### How to complete this task
Locate the line that contains "Maak filters voor" in the entries below, then repeat it and every following line through the line that contains "- Meer informatie: [Color", exactly, and no others.

Records from a collection:
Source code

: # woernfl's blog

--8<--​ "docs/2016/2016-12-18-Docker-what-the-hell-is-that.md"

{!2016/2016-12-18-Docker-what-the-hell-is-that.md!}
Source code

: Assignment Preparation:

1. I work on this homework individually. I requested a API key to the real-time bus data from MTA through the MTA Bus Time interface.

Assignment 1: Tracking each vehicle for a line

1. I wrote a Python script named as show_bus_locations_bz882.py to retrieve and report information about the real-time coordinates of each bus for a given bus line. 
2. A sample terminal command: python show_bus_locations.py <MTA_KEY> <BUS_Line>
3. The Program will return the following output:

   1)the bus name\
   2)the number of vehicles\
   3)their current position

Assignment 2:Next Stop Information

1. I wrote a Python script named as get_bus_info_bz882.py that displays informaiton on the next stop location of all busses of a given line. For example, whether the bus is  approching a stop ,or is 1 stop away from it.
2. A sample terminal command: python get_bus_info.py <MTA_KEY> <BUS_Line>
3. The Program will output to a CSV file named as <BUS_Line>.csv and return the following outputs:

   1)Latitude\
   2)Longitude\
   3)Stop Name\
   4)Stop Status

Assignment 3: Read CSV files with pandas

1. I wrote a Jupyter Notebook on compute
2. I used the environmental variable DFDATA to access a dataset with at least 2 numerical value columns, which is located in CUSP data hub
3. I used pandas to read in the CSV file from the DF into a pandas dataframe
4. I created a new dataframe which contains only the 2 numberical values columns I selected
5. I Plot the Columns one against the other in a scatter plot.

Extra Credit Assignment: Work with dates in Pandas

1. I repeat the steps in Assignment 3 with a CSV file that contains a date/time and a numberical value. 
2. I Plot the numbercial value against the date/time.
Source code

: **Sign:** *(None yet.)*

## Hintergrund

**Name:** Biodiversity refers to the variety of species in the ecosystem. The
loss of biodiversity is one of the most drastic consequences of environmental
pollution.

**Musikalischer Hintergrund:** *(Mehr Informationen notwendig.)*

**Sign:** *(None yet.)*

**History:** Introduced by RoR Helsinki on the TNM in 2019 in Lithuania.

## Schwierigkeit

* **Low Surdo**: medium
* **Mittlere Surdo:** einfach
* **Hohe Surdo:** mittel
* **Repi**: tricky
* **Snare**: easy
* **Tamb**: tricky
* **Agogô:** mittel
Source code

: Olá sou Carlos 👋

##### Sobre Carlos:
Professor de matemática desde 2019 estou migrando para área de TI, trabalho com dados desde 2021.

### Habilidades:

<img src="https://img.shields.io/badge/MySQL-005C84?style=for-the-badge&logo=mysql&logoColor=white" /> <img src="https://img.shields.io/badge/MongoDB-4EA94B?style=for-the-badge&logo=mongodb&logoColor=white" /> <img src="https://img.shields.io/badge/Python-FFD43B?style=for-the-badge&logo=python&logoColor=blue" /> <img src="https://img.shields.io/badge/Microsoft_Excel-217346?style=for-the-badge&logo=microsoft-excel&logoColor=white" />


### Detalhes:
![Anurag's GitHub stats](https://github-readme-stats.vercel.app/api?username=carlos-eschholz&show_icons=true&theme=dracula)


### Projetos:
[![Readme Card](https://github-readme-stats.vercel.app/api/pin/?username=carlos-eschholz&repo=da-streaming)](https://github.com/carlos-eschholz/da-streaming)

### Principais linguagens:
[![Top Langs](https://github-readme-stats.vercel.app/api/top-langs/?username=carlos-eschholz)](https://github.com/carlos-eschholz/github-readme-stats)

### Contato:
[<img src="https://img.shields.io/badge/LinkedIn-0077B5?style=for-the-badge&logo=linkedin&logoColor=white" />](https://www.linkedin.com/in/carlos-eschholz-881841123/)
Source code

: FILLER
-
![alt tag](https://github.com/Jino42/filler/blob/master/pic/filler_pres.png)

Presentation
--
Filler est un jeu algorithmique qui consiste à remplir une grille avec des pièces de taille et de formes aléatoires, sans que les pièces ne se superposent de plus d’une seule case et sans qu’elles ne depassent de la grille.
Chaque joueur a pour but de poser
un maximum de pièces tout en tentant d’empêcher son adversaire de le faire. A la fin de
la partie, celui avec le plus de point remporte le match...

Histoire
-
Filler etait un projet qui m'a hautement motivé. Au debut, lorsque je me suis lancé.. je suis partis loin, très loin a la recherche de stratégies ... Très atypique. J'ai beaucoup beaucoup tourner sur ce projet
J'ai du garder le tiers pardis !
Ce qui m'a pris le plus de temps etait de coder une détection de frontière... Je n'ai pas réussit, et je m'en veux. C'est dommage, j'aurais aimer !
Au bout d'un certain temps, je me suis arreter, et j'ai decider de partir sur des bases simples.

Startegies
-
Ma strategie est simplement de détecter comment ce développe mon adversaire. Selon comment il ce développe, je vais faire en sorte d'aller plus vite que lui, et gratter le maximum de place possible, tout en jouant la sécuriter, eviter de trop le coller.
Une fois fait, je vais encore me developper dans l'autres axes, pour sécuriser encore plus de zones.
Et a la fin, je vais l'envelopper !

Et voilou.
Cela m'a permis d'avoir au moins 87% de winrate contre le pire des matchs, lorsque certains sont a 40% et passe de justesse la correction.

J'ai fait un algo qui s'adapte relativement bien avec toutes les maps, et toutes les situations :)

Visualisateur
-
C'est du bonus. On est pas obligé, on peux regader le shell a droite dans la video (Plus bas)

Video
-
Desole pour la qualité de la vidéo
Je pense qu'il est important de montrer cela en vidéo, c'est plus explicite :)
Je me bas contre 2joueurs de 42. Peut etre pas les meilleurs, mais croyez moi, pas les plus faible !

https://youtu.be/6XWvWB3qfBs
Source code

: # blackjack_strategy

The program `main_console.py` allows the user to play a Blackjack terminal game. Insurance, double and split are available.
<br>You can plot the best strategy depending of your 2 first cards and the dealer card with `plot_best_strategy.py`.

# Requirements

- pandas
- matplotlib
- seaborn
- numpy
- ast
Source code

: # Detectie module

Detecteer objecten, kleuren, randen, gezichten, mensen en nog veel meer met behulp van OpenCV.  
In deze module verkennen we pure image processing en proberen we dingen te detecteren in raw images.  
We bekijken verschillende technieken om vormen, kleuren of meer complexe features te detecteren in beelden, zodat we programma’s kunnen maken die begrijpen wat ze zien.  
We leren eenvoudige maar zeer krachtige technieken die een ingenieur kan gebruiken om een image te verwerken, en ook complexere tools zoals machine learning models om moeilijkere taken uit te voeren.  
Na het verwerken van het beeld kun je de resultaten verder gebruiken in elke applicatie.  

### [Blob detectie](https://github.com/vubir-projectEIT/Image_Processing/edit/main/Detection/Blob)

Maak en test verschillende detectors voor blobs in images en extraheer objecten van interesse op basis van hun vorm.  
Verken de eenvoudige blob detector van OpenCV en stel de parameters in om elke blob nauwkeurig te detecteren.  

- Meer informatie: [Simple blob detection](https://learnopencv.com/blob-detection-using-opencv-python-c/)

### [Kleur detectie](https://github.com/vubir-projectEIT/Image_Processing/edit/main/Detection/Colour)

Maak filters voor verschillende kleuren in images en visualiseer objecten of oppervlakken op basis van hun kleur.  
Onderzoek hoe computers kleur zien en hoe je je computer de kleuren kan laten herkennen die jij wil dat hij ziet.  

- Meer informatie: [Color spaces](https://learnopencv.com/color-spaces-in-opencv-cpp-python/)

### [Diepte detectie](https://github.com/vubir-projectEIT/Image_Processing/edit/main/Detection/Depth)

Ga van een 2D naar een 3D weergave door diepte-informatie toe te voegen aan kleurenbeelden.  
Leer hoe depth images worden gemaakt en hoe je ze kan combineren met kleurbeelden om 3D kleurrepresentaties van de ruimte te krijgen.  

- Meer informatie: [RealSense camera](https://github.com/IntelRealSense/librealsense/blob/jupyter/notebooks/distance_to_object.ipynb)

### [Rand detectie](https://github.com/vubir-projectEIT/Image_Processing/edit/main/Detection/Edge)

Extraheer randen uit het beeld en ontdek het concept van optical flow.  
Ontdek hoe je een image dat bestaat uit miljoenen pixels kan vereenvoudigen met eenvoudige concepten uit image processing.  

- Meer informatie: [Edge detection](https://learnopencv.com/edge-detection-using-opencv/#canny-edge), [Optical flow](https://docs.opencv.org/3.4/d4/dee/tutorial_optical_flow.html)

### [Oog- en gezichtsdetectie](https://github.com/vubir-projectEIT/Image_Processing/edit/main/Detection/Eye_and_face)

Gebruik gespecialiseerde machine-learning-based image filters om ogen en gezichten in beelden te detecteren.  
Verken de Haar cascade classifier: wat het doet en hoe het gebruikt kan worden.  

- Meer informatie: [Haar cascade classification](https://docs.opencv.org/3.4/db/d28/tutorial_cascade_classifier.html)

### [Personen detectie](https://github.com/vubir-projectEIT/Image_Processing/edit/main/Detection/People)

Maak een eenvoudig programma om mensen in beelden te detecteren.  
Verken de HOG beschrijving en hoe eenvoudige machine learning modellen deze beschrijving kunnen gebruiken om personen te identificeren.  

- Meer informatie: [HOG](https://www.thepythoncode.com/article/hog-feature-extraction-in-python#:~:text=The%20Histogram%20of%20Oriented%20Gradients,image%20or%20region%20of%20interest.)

### Answer section
Maak filters voor verschillende kleuren in images en visualiseer objecten of oppervlakken op basis van hun kleur.  
Onderzoek hoe computers kleur zien en hoe je je computer de kleuren kan laten herkennen die jij wil dat hij ziet.  

- Meer informatie: [Color spaces](https://learnopencv.com/color-spaces-in-opencv-cpp-python/)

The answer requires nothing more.